**Working data:**
⟨

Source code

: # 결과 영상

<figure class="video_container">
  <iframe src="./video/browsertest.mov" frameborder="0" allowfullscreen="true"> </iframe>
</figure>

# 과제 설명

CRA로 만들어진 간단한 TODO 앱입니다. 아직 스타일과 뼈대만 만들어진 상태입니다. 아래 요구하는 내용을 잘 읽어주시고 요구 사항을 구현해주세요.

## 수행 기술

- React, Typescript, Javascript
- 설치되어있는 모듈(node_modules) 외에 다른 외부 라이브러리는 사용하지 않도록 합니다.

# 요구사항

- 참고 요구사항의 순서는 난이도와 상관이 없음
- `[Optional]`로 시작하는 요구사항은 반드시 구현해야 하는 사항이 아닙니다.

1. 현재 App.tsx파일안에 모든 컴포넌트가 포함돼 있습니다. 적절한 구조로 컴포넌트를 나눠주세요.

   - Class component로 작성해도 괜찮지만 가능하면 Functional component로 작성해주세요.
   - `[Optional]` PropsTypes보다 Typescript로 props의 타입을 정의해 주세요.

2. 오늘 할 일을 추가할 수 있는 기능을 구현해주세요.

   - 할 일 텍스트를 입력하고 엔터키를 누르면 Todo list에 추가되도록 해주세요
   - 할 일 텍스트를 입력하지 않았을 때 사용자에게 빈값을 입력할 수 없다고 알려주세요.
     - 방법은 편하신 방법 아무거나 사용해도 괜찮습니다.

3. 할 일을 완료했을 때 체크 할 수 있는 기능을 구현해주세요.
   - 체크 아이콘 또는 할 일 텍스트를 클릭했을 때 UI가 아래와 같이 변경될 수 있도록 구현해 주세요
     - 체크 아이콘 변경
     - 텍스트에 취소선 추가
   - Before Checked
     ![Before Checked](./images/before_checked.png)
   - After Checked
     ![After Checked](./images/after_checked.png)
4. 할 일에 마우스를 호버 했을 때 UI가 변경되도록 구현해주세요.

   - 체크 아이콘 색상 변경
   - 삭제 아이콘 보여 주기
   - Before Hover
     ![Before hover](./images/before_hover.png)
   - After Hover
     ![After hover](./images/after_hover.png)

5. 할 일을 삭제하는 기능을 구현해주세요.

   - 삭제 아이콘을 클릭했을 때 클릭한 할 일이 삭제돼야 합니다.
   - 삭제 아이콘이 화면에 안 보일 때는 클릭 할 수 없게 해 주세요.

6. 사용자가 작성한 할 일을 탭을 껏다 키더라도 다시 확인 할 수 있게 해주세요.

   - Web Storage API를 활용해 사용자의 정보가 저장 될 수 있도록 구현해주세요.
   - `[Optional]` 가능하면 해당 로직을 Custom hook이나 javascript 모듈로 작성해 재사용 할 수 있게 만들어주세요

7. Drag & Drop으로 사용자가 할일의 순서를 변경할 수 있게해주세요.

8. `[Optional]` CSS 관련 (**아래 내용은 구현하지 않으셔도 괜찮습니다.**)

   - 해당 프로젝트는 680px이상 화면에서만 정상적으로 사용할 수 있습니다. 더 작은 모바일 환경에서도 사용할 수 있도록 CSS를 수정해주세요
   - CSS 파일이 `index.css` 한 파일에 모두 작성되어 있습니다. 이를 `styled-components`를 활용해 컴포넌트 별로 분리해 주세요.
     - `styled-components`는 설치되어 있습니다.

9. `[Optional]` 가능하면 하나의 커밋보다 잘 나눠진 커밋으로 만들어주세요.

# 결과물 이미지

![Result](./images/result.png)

⟩

**Exercise details:** Take the lines from the one containing "별로 분리해 주세요." to the last line of the material above and write them out exactly.

**Written response:**
   - CSS 파일이 `index.css` 한 파일에 모두 작성되어 있습니다. 이를 `styled-components`를 활용해 컴포넌트 별로 분리해 주세요.
     - `styled-components`는 설치되어 있습니다.

9. `[Optional]` 가능하면 하나의 커밋보다 잘 나눠진 커밋으로 만들어주세요.

# 결과물 이미지

![Result](./images/result.png)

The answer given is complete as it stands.